Count every line below that holds "proof". The answer is the number alone.

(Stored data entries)
^^^^^^^^

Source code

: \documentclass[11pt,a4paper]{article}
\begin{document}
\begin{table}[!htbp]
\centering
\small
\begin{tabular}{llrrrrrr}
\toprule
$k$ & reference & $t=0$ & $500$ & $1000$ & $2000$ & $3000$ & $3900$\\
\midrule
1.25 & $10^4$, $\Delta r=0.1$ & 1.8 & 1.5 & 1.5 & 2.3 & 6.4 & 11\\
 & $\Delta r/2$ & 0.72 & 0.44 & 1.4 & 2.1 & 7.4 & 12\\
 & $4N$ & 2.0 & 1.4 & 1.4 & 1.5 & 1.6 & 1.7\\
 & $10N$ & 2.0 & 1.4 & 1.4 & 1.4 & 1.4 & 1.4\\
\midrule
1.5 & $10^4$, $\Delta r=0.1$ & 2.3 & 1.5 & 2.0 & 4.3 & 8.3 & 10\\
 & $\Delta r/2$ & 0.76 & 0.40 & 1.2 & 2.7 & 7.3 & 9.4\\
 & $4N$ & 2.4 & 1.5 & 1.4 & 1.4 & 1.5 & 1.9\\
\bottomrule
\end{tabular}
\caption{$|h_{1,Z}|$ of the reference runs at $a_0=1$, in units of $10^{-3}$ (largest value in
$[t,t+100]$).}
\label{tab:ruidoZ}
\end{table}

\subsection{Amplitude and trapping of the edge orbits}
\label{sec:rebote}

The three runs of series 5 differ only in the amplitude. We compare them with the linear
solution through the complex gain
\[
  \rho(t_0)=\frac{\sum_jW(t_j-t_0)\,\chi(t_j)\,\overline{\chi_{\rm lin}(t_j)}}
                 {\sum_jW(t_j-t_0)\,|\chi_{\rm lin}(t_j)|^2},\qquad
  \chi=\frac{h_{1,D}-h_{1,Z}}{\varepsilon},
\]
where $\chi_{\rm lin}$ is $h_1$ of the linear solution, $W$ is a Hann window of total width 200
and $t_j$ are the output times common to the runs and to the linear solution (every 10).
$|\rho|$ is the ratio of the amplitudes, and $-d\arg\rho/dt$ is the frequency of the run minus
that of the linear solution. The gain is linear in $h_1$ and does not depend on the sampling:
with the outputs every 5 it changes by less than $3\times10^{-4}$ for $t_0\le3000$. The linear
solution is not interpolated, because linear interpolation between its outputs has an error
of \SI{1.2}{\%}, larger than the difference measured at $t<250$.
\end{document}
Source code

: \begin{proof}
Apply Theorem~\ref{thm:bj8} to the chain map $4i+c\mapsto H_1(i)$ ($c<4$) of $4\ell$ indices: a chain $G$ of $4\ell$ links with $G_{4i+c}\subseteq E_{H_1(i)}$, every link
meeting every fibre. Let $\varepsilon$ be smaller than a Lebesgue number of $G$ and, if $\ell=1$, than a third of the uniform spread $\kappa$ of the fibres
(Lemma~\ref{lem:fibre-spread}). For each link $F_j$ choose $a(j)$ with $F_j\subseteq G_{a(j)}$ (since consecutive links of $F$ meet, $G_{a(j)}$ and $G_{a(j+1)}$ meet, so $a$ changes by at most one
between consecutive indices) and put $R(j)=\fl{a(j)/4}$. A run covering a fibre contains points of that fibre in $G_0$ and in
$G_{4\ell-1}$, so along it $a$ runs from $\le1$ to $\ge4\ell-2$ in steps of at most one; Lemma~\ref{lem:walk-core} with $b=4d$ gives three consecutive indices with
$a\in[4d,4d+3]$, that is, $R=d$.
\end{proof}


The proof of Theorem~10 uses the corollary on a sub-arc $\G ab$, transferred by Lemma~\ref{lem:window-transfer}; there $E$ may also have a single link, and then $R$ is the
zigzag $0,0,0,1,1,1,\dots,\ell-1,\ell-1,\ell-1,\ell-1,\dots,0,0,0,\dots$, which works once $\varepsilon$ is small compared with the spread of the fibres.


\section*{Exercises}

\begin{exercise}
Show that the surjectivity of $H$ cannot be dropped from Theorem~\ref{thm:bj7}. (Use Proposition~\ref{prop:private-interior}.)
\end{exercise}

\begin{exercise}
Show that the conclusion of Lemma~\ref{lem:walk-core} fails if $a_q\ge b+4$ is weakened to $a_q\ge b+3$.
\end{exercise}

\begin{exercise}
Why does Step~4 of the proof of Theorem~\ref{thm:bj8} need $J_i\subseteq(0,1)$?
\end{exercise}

^^^^^^^^

TASK OUTPUT » 4